** Source data follows **
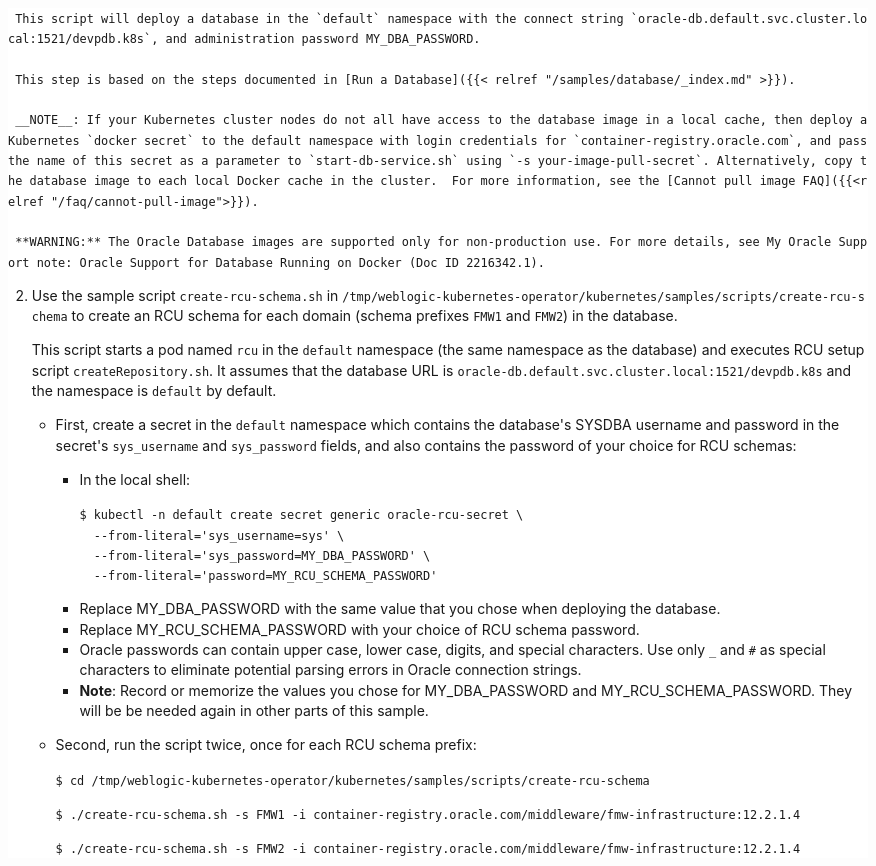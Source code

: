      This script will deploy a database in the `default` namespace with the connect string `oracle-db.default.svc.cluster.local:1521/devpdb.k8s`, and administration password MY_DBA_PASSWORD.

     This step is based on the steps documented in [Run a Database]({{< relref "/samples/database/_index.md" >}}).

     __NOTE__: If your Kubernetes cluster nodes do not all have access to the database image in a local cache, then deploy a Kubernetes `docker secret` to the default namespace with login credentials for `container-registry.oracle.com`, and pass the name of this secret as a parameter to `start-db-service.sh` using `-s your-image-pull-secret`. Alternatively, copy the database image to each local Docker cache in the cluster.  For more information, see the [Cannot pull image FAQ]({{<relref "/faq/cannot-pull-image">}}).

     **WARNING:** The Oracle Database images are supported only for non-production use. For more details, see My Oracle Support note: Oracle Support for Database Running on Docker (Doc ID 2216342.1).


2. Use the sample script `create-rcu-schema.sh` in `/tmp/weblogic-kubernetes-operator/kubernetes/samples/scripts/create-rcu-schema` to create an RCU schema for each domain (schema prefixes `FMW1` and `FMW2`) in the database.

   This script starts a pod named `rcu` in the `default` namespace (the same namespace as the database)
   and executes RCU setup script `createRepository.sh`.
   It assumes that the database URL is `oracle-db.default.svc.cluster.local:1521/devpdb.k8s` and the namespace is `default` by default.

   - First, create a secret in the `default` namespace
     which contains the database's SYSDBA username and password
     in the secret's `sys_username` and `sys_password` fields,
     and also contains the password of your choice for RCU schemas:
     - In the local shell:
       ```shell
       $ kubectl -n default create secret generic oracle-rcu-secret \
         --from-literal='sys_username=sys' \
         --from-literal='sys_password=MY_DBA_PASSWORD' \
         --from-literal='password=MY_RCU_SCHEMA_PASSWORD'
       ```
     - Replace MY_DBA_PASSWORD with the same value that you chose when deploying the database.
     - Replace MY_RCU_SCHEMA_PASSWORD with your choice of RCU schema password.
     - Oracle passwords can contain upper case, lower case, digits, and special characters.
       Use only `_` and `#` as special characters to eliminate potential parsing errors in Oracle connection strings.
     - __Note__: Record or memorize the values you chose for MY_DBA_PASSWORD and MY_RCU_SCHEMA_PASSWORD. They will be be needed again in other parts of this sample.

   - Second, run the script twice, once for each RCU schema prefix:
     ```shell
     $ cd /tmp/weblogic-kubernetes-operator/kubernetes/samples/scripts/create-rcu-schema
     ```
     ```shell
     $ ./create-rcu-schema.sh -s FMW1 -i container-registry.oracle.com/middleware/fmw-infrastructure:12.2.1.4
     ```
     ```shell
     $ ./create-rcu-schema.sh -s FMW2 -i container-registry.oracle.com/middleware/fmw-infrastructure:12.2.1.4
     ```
** End of Source data **
** Source data follows **
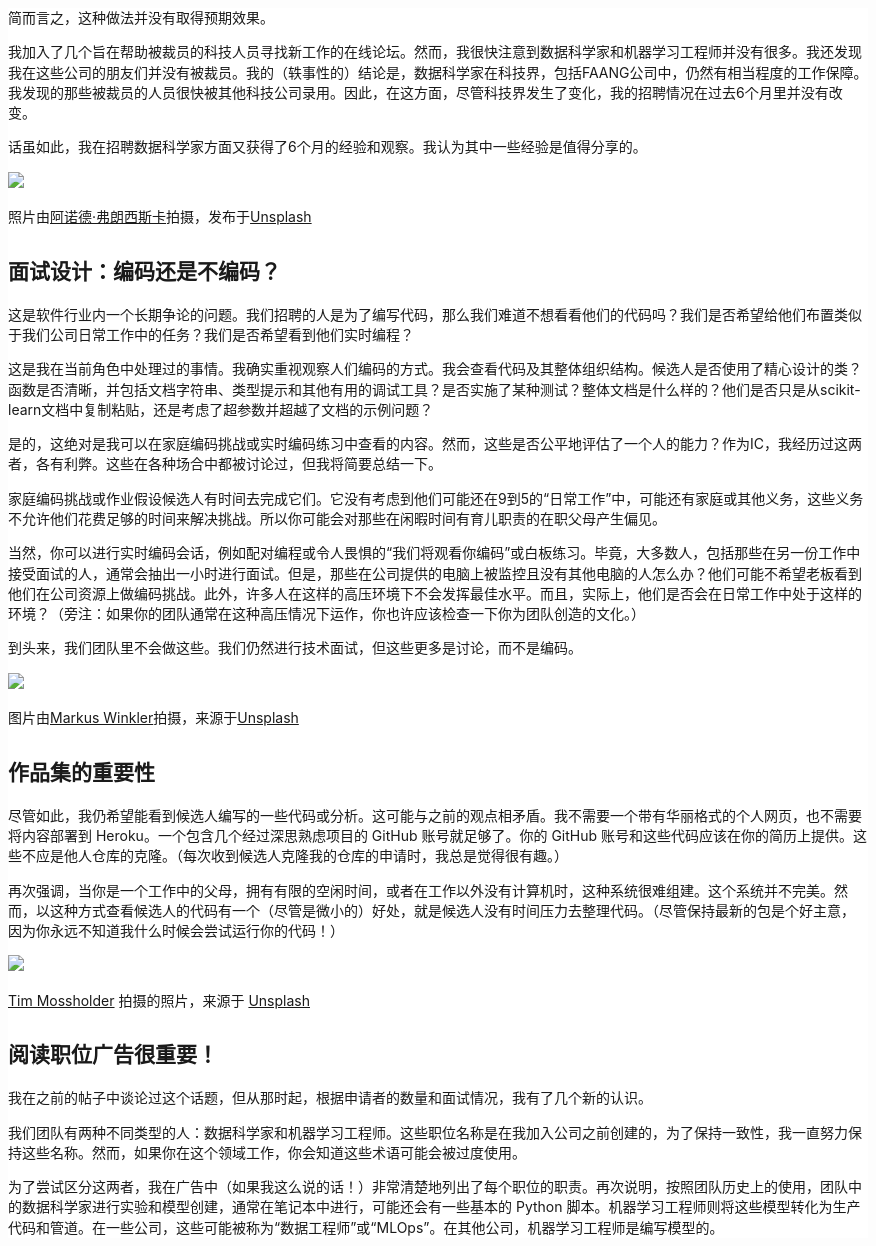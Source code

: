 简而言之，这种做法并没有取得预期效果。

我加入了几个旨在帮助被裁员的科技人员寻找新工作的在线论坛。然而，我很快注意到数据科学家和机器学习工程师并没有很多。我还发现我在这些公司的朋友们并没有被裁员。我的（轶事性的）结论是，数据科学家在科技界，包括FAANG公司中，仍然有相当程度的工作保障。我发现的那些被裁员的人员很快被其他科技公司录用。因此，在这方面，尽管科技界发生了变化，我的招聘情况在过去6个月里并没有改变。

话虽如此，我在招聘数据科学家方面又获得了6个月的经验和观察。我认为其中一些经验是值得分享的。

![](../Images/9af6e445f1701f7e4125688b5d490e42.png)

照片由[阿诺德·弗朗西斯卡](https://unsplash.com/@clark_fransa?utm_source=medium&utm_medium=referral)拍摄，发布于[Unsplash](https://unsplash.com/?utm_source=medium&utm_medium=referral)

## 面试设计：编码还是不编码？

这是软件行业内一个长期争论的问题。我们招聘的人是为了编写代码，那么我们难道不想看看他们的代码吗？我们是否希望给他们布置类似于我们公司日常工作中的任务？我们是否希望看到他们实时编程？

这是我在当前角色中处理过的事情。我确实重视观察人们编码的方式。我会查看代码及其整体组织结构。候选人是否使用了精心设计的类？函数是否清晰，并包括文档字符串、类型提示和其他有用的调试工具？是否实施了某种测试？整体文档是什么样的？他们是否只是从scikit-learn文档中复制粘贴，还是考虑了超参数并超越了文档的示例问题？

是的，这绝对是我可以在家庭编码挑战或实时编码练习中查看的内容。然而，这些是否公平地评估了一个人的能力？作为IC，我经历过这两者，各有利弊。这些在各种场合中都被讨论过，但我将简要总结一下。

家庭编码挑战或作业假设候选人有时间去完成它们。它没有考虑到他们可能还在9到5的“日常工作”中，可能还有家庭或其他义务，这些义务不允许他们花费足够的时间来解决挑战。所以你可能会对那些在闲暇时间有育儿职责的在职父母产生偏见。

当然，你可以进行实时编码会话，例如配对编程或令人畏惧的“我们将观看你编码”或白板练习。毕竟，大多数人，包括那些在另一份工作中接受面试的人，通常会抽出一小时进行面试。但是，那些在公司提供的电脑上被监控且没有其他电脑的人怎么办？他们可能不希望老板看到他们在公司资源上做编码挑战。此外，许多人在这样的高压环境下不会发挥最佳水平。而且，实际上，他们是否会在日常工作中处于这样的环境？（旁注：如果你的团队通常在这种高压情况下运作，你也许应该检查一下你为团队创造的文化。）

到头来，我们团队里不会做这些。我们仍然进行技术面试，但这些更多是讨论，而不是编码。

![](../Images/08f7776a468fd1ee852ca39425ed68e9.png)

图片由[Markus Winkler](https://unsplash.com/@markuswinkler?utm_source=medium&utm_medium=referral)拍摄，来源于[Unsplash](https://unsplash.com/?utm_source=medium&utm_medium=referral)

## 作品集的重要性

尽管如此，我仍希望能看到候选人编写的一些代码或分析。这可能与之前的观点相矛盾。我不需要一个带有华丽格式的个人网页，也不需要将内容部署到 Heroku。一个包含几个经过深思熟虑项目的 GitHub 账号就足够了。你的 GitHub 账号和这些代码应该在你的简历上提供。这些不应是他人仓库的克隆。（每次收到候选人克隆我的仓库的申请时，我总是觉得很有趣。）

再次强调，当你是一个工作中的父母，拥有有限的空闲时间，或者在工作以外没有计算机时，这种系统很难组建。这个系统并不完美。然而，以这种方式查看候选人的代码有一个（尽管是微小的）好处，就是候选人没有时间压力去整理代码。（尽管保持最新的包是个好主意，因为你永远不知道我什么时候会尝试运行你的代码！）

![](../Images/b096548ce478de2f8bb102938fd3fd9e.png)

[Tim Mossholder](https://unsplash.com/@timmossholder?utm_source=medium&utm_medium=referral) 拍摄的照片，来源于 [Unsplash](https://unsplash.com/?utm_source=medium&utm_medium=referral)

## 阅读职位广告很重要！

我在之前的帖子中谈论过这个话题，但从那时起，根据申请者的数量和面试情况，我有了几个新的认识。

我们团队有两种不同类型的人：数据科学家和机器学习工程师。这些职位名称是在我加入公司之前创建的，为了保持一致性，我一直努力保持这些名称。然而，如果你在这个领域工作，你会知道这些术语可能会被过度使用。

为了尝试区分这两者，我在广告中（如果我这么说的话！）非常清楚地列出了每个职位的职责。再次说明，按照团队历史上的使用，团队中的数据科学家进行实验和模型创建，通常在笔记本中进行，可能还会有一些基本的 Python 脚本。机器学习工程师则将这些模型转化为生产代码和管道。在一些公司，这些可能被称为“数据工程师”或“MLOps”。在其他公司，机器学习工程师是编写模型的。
** End of Source data **
# Aim of the task
How many lines in the data contain "that"? Answer with the number alone.

# Task result
2